I overlooked the comments section in your code, Indeed that fails when uncommenting the var f = new Form();
Reason is subtle, Control
class will automatically overwrite the synchronization context to WindowsFormsSynchronizationContext
if it sees that SynchronizationContext.Current
is null
or its is of type System.Threading.SynchronizationContext
.
As soon as Control class overwrite the SynchronizationContext.Current
with WindowsFormsSynchronizationContext
, all the calls to Send
and Post
expects the windows message loop to be running in order to work.

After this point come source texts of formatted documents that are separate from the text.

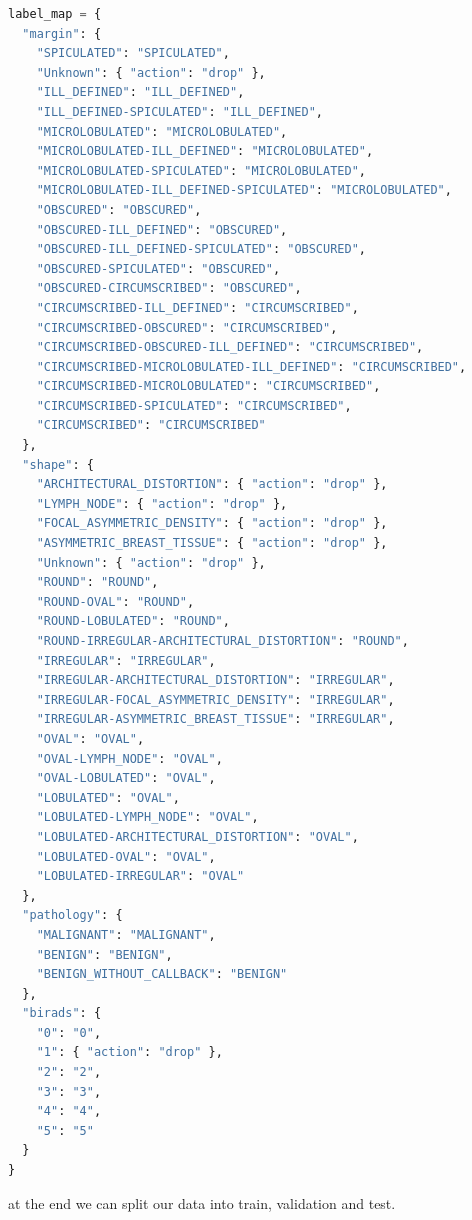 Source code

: \documentclass[11pt,a4paper]{article}
\begin{document}
\begin{lstlisting}[language=Python, caption=Labels conversations]
label_map = {
  "margin": {
    "SPICULATED": "SPICULATED",
    "Unknown": { "action": "drop" },
    "ILL_DEFINED": "ILL_DEFINED",
    "ILL_DEFINED-SPICULATED": "ILL_DEFINED",
    "MICROLOBULATED": "MICROLOBULATED",
    "MICROLOBULATED-ILL_DEFINED": "MICROLOBULATED",
    "MICROLOBULATED-SPICULATED": "MICROLOBULATED",
    "MICROLOBULATED-ILL_DEFINED-SPICULATED": "MICROLOBULATED",
    "OBSCURED": "OBSCURED",
    "OBSCURED-ILL_DEFINED": "OBSCURED",
    "OBSCURED-ILL_DEFINED-SPICULATED": "OBSCURED",
    "OBSCURED-SPICULATED": "OBSCURED",
    "OBSCURED-CIRCUMSCRIBED": "OBSCURED",
    "CIRCUMSCRIBED-ILL_DEFINED": "CIRCUMSCRIBED",
    "CIRCUMSCRIBED-OBSCURED": "CIRCUMSCRIBED",
    "CIRCUMSCRIBED-OBSCURED-ILL_DEFINED": "CIRCUMSCRIBED",
    "CIRCUMSCRIBED-MICROLOBULATED-ILL_DEFINED": "CIRCUMSCRIBED",
    "CIRCUMSCRIBED-MICROLOBULATED": "CIRCUMSCRIBED",
    "CIRCUMSCRIBED-SPICULATED": "CIRCUMSCRIBED",
    "CIRCUMSCRIBED": "CIRCUMSCRIBED"
  },
  "shape": {
    "ARCHITECTURAL_DISTORTION": { "action": "drop" },
    "LYMPH_NODE": { "action": "drop" },
    "FOCAL_ASYMMETRIC_DENSITY": { "action": "drop" },
    "ASYMMETRIC_BREAST_TISSUE": { "action": "drop" },
    "Unknown": { "action": "drop" },
    "ROUND": "ROUND",
    "ROUND-OVAL": "ROUND",
    "ROUND-LOBULATED": "ROUND",
    "ROUND-IRREGULAR-ARCHITECTURAL_DISTORTION": "ROUND",
    "IRREGULAR": "IRREGULAR",
    "IRREGULAR-ARCHITECTURAL_DISTORTION": "IRREGULAR",
    "IRREGULAR-FOCAL_ASYMMETRIC_DENSITY": "IRREGULAR",
    "IRREGULAR-ASYMMETRIC_BREAST_TISSUE": "IRREGULAR",
    "OVAL": "OVAL",
    "OVAL-LYMPH_NODE": "OVAL",
    "OVAL-LOBULATED": "OVAL",
    "LOBULATED": "OVAL",
    "LOBULATED-LYMPH_NODE": "OVAL",
    "LOBULATED-ARCHITECTURAL_DISTORTION": "OVAL",
    "LOBULATED-OVAL": "OVAL",
    "LOBULATED-IRREGULAR": "OVAL"
  },
  "pathology": {
    "MALIGNANT": "MALIGNANT",
    "BENIGN": "BENIGN",
    "BENIGN_WITHOUT_CALLBACK": "BENIGN"
  },
  "birads": {
    "0": "0",
    "1": { "action": "drop" },
    "2": "2",
    "3": "3",
    "4": "4",
    "5": "5"
  }
}
\end{lstlisting}

at the end we can split our data into train, validation and test.
\end{document}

That's not going to happen till you created the Handle
and you run a message loop.
Relevant part of the problematic code:
internal Control(bool autoInstallSyncContext)
{
...
if (autoInstallSyncContext)
{
//This overwrites your SynchronizationContext
WindowsFormsSynchronizationContext.InstallIfNeeded();
}
}
You can refer the source of WindowsFormsSynchronizationContext.InstallIfNeeded
here.
If you want to overwrite the SynchronizationContext
, you need your custom implementation of SynchronizationContext
to make it work.
Workaround:
internal class MyContext : SynchronizationContext
{
}
[TestMethod]
public void TestMethod1()
{
// Create new sync context for unit test
SynchronizationContext.SetSynchronizationContext(new MyContext());
var waitHandle = new ManualResetEvent(false);
var doer = new DoSomethinger();
var f = new Form();
doer.DoSomethingAsync(() => waitHandle.Set());
Assert.IsTrue(waitHandle.WaitOne(10000), "Wait timeout exceeded.");
}
Above code works as expected :)
Alternatively you could set WindowsFormsSynchronizationContext.AutoInstall
to false
, that will prevent automatic overwriting of the synchronization context mentioned above.(Thanks for OP @OffHeGoes for mentioning this in comments)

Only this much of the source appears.